Bizim eleştirilerimiz, daha doğrusu akademisyenlerin rahatsızlıklarını ifade edişimiz Akademik Klanları rahatsız etti. Bizim açıklamalarımızı maniple etmek için akademik yükselmeyi kolaylaştırmaya çalıştığımız iddiasını seslendirmektedirler. Bu iddia doğru değildir. Bizim talebimiz;
Akademik yükselmenin zorlaştırılmamasıdır. Bizim talebimiz yükseköğretimde stratejik bir vizyon dizaynı ve paradigma değişikliğidir. Diyoruz ki;
Üniversite toplumsal değişimin bir bileşeni olarak büyük bir değişim içinde. Birbirini içeren ve bazen de aşan 3 hatta 4 model üzerinden üniversitedeki değişimin tasnifi mümkün.

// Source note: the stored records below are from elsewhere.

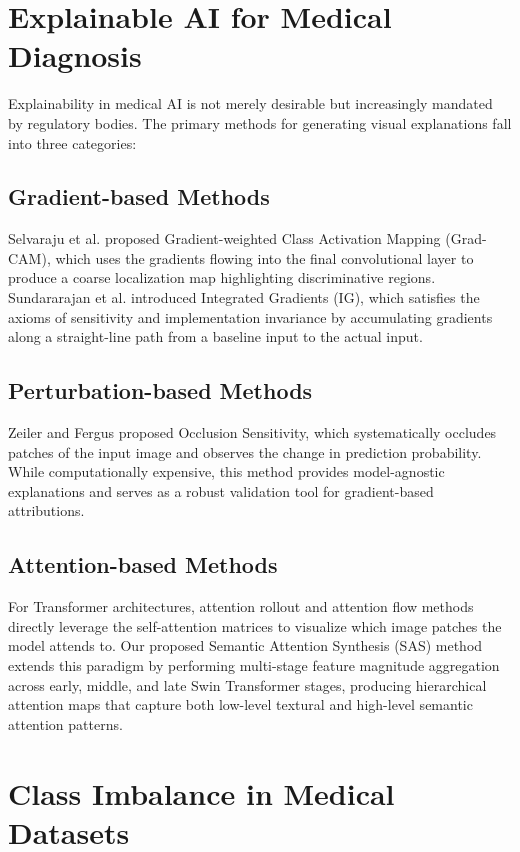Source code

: \documentclass[12pt,a4paper]{report}
\begin{document}
\section{Explainable AI for Medical Diagnosis}

Explainability in medical AI is not merely desirable but increasingly mandated by regulatory bodies. The primary methods for generating visual explanations fall into three categories:

\subsection{Gradient-based Methods}
Selvaraju et al. \cite{selvaraju2017gradcam} proposed Gradient-weighted Class Activation Mapping (Grad-CAM), which uses the gradients flowing into the final convolutional layer to produce a coarse localization map highlighting discriminative regions. Sundararajan et al. \cite{sundararajan2017axiomatic} introduced Integrated Gradients (IG), which satisfies the axioms of sensitivity and implementation invariance by accumulating gradients along a straight-line path from a baseline input to the actual input.

\subsection{Perturbation-based Methods}
Zeiler and Fergus \cite{zeiler2014visualizing} proposed Occlusion Sensitivity, which systematically occludes patches of the input image and observes the change in prediction probability. While computationally expensive, this method provides model-agnostic explanations and serves as a robust validation tool for gradient-based attributions.

\subsection{Attention-based Methods}
For Transformer architectures, attention rollout \cite{abnar2020quantifying} and attention flow methods directly leverage the self-attention matrices to visualize which image patches the model attends to. Our proposed Semantic Attention Synthesis (SAS) method extends this paradigm by performing multi-stage feature magnitude aggregation across early, middle, and late Swin Transformer stages, producing hierarchical attention maps that capture both low-level textural and high-level semantic attention patterns.

\section{Class Imbalance in Medical Datasets}
\end{document}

Üniversite 1.0: İlk üniversiteler eğitim-öğretim amacı ile kuruldu. Halen hem ülkemizde hem de dünya da hakim üniversite modeli/fonksiyonudur.
Üniversite 2.0: 1800’lü yıllarda Humbolt, Berlin Üniversitesi’nde laboratuvarı, araştırmayı üniversiteye soktu. Bu model ile araştırma, üniversitede hayat buldu.
Üniversite 3.0: Araştırma sonuçlarının katma değere dönüştürülmesi gerektiği üzerinden başlayan tartışmalar ile ürettiği bilgiyi, teknolojiye ve ürüne dönüştüren, sanayi ile iç içe üniversiteler kurulmaya başladı. Tekno-Park’lar, Sanayi-Üniversite İşbirlikleri, Teknoloji Transfer Ofisi gibi yapılar bu üniversite modelinin yansımasıdır.
Üniversite sıralamalarında ilk 100’deki üniversiteler, üniversite 3.0 standartlarını başarı ile uygulayan, büyük teknoloji şirketleri ile iç içe üniversitelerdir. Bu üniversitelerin doktora tezleri teknoloji şirketlerinin AR-GE ünitelerinde yazılır.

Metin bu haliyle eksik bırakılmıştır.